* **What to work on**:
If a line below contains the string "השיטה", copy it out.

* **Data supplied**:
* * * * * * *

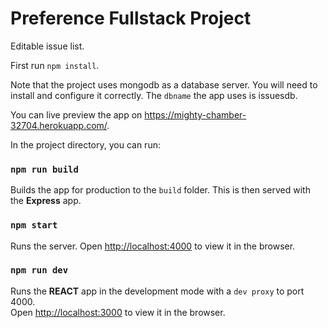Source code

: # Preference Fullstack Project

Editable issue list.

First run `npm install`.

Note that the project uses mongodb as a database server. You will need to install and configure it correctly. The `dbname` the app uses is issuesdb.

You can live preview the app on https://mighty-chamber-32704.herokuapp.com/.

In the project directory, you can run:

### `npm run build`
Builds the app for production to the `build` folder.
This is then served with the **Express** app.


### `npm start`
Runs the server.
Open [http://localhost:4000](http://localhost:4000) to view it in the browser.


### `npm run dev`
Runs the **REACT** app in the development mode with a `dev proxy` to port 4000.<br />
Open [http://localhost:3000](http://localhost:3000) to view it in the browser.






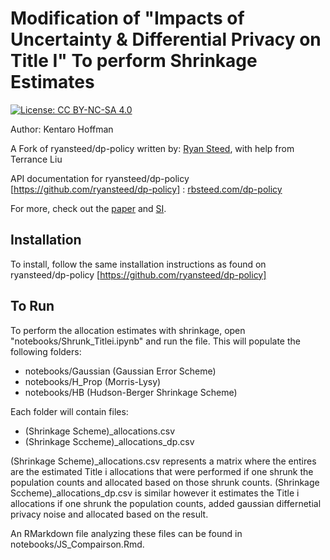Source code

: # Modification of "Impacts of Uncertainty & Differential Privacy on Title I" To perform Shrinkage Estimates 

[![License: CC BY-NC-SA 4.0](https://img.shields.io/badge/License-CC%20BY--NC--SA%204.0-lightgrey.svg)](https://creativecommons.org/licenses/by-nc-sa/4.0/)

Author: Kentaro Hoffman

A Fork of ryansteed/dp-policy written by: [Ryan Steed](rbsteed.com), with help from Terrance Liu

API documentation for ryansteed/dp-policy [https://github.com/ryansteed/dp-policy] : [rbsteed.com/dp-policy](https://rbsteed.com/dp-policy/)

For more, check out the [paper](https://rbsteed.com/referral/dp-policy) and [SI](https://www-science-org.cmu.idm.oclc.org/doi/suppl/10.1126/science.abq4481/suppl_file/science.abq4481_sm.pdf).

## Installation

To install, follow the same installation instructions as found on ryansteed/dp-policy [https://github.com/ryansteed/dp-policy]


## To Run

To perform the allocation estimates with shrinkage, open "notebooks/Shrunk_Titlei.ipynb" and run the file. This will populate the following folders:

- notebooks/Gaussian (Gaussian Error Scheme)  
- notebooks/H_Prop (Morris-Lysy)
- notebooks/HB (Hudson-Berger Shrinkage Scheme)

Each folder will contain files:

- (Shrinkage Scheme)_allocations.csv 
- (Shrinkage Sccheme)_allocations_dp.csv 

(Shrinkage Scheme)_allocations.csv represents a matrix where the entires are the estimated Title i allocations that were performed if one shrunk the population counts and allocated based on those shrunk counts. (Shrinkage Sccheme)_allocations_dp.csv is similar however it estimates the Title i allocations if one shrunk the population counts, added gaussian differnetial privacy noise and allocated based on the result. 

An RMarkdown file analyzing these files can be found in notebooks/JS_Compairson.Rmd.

* * * * * * *

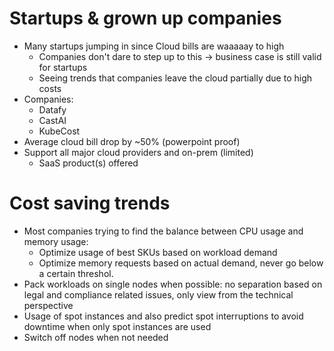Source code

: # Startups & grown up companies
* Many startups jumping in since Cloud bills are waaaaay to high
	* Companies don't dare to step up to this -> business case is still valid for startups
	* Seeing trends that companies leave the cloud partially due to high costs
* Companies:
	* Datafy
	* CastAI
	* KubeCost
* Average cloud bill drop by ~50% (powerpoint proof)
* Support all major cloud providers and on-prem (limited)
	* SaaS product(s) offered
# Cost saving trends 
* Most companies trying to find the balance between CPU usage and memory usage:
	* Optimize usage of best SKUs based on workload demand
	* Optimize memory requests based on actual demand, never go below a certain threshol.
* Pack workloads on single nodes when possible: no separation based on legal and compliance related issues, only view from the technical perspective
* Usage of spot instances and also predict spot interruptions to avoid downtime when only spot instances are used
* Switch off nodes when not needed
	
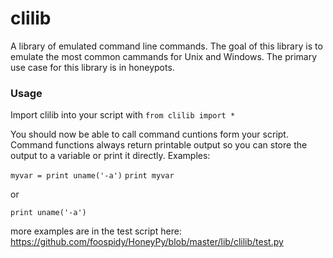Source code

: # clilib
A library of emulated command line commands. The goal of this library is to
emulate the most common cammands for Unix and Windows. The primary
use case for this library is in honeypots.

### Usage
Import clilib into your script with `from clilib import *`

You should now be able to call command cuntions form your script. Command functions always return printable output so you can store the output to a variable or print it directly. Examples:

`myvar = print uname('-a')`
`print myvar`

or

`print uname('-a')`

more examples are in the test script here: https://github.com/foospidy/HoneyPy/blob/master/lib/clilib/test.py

* * * * * * *

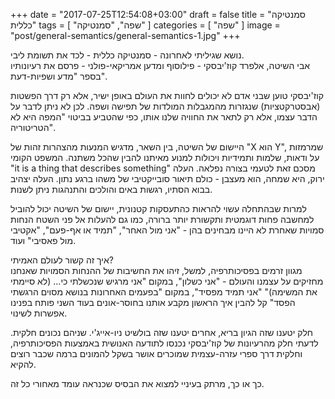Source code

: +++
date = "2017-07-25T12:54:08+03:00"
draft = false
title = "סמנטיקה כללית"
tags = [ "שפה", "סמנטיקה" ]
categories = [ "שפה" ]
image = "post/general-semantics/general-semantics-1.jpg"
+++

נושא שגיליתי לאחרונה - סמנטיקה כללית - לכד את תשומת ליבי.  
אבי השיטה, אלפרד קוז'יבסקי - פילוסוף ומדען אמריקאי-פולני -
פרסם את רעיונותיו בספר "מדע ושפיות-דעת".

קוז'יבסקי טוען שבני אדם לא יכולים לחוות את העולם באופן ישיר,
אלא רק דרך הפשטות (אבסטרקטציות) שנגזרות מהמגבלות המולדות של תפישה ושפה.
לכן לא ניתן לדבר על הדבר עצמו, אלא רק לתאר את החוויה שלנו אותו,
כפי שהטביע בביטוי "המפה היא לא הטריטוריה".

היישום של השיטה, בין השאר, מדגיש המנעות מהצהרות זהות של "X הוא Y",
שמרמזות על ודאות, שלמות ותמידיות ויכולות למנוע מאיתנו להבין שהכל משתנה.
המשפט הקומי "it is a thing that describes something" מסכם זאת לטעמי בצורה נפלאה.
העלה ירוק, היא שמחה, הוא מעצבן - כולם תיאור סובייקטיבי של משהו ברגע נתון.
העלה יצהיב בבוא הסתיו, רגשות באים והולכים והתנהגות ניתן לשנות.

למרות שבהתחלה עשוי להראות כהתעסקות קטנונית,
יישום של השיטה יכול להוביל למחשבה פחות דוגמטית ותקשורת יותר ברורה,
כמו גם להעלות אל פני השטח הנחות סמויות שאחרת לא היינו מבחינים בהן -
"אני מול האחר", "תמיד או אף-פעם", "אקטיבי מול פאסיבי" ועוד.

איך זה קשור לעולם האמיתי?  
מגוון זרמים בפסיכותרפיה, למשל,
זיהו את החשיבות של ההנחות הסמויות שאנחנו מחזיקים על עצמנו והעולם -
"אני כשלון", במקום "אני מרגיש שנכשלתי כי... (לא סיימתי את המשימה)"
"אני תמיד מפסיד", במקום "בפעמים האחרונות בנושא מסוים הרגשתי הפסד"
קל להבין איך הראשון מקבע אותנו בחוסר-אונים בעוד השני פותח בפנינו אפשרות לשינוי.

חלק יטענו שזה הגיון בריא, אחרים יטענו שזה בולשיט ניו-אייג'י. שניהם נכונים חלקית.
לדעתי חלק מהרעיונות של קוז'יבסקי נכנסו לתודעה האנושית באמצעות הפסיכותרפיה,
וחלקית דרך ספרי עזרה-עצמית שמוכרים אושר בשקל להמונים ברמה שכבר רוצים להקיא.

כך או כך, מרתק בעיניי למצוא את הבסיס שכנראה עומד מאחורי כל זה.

* * * * * * *

* **Task result**:
אבי השיטה, אלפרד קוז'יבסקי - פילוסוף ומדען אמריקאי-פולני -
היישום של השיטה, בין השאר, מדגיש המנעות מהצהרות זהות של "X הוא Y",
יישום של השיטה יכול להוביל למחשבה פחות דוגמטית ותקשורת יותר ברורה,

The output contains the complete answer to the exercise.